## Activity
Print the data exactly. Pictures stay out.

## Given records
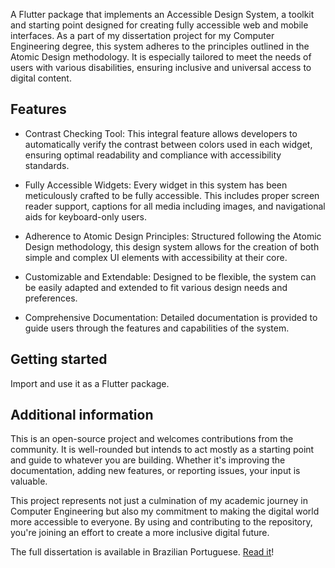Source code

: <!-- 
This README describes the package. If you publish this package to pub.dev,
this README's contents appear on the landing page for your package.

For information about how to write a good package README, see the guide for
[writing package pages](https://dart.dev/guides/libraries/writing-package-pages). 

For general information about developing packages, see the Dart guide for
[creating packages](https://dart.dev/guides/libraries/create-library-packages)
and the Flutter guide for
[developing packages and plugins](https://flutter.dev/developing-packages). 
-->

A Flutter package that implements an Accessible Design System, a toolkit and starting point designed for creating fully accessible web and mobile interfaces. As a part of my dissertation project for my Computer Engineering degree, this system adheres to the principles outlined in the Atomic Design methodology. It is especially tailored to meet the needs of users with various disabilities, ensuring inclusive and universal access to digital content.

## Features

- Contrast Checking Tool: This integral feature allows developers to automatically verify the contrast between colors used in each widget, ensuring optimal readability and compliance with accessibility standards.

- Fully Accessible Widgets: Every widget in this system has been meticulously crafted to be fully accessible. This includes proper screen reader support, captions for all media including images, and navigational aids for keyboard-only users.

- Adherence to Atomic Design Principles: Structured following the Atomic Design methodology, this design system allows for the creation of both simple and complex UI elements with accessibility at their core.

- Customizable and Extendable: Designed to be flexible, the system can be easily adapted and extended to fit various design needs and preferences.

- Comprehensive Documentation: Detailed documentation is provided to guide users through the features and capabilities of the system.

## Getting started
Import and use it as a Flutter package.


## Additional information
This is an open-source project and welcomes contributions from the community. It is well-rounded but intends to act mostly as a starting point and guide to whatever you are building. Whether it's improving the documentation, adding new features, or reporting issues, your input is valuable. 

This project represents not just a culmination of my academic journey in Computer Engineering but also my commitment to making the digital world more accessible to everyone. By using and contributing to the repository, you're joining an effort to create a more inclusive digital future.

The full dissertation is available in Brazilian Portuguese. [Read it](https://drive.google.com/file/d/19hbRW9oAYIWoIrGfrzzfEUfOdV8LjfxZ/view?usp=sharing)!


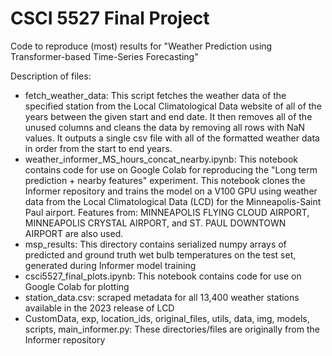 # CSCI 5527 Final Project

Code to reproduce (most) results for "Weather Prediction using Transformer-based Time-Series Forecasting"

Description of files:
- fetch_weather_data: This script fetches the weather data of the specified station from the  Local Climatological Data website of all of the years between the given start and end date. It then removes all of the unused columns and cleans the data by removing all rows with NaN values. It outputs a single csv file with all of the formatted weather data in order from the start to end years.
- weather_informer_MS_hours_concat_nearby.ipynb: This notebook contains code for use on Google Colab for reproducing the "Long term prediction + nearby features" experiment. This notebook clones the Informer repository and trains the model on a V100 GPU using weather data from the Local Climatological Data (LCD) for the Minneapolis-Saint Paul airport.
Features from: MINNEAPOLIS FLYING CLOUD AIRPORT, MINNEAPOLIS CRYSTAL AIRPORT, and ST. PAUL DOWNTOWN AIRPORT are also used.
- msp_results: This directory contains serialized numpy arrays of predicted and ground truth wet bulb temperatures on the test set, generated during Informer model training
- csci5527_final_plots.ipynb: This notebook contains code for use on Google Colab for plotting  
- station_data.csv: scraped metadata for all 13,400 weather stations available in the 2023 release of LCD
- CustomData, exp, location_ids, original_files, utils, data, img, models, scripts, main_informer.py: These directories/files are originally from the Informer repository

## Answer space
Source code

: <!-- 
This README describes the package. If you publish this package to pub.dev,
this README's contents appear on the landing page for your package.

For information about how to write a good package README, see the guide for
[writing package pages](https://dart.dev/guides/libraries/writing-package-pages). 

For general information about developing packages, see the Dart guide for
[creating packages](https://dart.dev/guides/libraries/create-library-packages)
and the Flutter guide for
[developing packages and plugins](https://flutter.dev/developing-packages). 
-->

A Flutter package that implements an Accessible Design System, a toolkit and starting point designed for creating fully accessible web and mobile interfaces. As a part of my dissertation project for my Computer Engineering degree, this system adheres to the principles outlined in the Atomic Design methodology. It is especially tailored to meet the needs of users with various disabilities, ensuring inclusive and universal access to digital content.

## Features

- Contrast Checking Tool: This integral feature allows developers to automatically verify the contrast between colors used in each widget, ensuring optimal readability and compliance with accessibility standards.

- Fully Accessible Widgets: Every widget in this system has been meticulously crafted to be fully accessible. This includes proper screen reader support, captions for all media including images, and navigational aids for keyboard-only users.

- Adherence to Atomic Design Principles: Structured following the Atomic Design methodology, this design system allows for the creation of both simple and complex UI elements with accessibility at their core.

- Customizable and Extendable: Designed to be flexible, the system can be easily adapted and extended to fit various design needs and preferences.

- Comprehensive Documentation: Detailed documentation is provided to guide users through the features and capabilities of the system.

## Getting started
Import and use it as a Flutter package.


## Additional information
This is an open-source project and welcomes contributions from the community. It is well-rounded but intends to act mostly as a starting point and guide to whatever you are building. Whether it's improving the documentation, adding new features, or reporting issues, your input is valuable. 

This project represents not just a culmination of my academic journey in Computer Engineering but also my commitment to making the digital world more accessible to everyone. By using and contributing to the repository, you're joining an effort to create a more inclusive digital future.

The full dissertation is available in Brazilian Portuguese. [Read it](https://drive.google.com/file/d/19hbRW9oAYIWoIrGfrzzfEUfOdV8LjfxZ/view?usp=sharing)!


 # CSCI 5527 Final Project

Code to reproduce (most) results for "Weather Prediction using Transformer-based Time-Series Forecasting"

Description of files:
- fetch_weather_data: This script fetches the weather data of the specified station from the  Local Climatological Data website of all of the years between the given start and end date. It then removes all of the unused columns and cleans the data by removing all rows with NaN values. It outputs a single csv file with all of the formatted weather data in order from the start to end years.
- weather_informer_MS_hours_concat_nearby.ipynb: This notebook contains code for use on Google Colab for reproducing the "Long term prediction + nearby features" experiment. This notebook clones the Informer repository and trains the model on a V100 GPU using weather data from the Local Climatological Data (LCD) for the Minneapolis-Saint Paul airport.
Features from: MINNEAPOLIS FLYING CLOUD AIRPORT, MINNEAPOLIS CRYSTAL AIRPORT, and ST. PAUL DOWNTOWN AIRPORT are also used.
- msp_results: This directory contains serialized numpy arrays of predicted and ground truth wet bulb temperatures on the test set, generated during Informer model training
- csci5527_final_plots.ipynb: This notebook contains code for use on Google Colab for plotting  
- station_data.csv: scraped metadata for all 13,400 weather stations available in the 2023 release of LCD
- CustomData, exp, location_ids, original_files, utils, data, img, models, scripts, main_informer.py: These directories/files are originally from the Informer repository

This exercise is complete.